_Assignment_.
Beginning at the top of the entries below, retype each line exactly until the line containing "Kotlin 的 Lambda 表达式：和匿名函数相当，实质上是⼀个函数类型的对象，并不只是语法糖。" has been written out; include no pictures and no later lines.

***

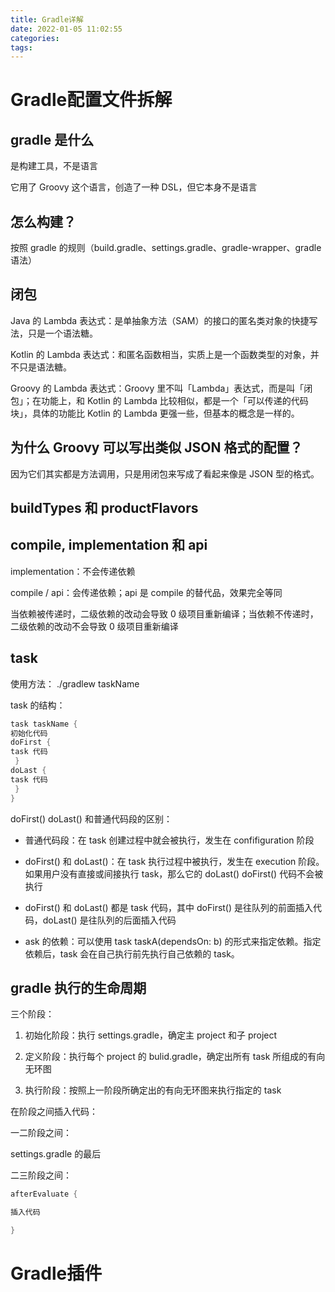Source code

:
 ```yaml
---
title: Gradle详解
date: 2022-01-05 11:02:55
categories:
tags:
---
```


# Gradle配置文件拆解

<!--more-->

## gradle 是什么

是构建⼯具，不是语⾔

它⽤了 Groovy 这个语⾔，创造了⼀种 DSL，但它本身不是语⾔

## 怎么构建？

按照 gradle 的规则（build.gradle、settings.gradle、gradle-wrapper、gradle 语法）

## 闭包

Java 的 Lambda 表达式：是单抽象⽅法（SAM）的接⼝的匿名类对象的快捷写法，只是⼀个语法糖。

Kotlin 的 Lambda 表达式：和匿名函数相当，实质上是⼀个函数类型的对象，并不只是语法糖。

Groovy 的 Lambda 表达式：Groovy ⾥不叫「Lambda」表达式，⽽是叫「闭包」；在功能上，和 Kotlin 的 Lambda ⽐较相似，都是⼀个「可以传递的代码块」，具体的功能⽐ Kotlin 的 Lambda 更强⼀些，但基本的概念是⼀样的。

## 为什么 Groovy 可以写出类似 JSON 格式的配置？

因为它们其实都是⽅法调⽤，只是⽤闭包来写成了看起来像是 JSON 型的格式。

## buildTypes 和 productFlavors

## compile, implementation 和 api

implementation：不会传递依赖

compile / api：会传递依赖；api 是 compile 的替代品，效果完全等同

当依赖被传递时，⼆级依赖的改动会导致 0 级项⽬重新编译；当依赖不传递时，⼆级依赖的改动不会导致 0 级项⽬重新编译

## task

使⽤⽅法： ./gradlew taskName

task 的结构：

```groovy
task taskName {
初始化代码
doFirst {
task 代码
 }
doLast {
task 代码
 }
}
```

doFirst() doLast() 和普通代码段的区别：

- 普通代码段：在 task 创建过程中就会被执⾏，发⽣在 confifiguration 阶段

- doFirst() 和 doLast()：在 task 执⾏过程中被执⾏，发⽣在 execution 阶段。如果⽤户没有直接或间接执⾏ task，那么它的 doLast() doFirst() 代码不会被执⾏

- doFirst() 和 doLast() 都是 task 代码，其中 doFirst() 是往队列的前⾯插⼊代码，doLast() 是往队列的后⾯插⼊代码
- ask 的依赖：可以使⽤ task taskA(dependsOn: b) 的形式来指定依赖。指定依赖后，task 会在⾃⼰执⾏前先执⾏⾃⼰依赖的 task。

## gradle 执⾏的⽣命周期

三个阶段：

1. 初始化阶段：执⾏ settings.gradle，确定主 project 和⼦ project

2. 定义阶段：执⾏每个 project 的 bulid.gradle，确定出所有 task 所组成的有向⽆环图

3. 执⾏阶段：按照上⼀阶段所确定出的有向⽆环图来执⾏指定的 task

在阶段之间插⼊代码：

⼀⼆阶段之间：

settings.gradle 的最后

⼆三阶段之间：

```groovy
afterEvaluate {

插⼊代码

}
```

# Gradle插件

##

***

_Answer to the problem_.
Source code

:
 ```yaml
---
title: Gradle详解
date: 2022-01-05 11:02:55
categories:
tags:
---
```


# Gradle配置文件拆解

<!--more-->

## gradle 是什么

是构建⼯具，不是语⾔

它⽤了 Groovy 这个语⾔，创造了⼀种 DSL，但它本身不是语⾔

## 怎么构建？

按照 gradle 的规则（build.gradle、settings.gradle、gradle-wrapper、gradle 语法）

## 闭包

Java 的 Lambda 表达式：是单抽象⽅法（SAM）的接⼝的匿名类对象的快捷写法，只是⼀个语法糖。

Kotlin 的 Lambda 表达式：和匿名函数相当，实质上是⼀个函数类型的对象，并不只是语法糖。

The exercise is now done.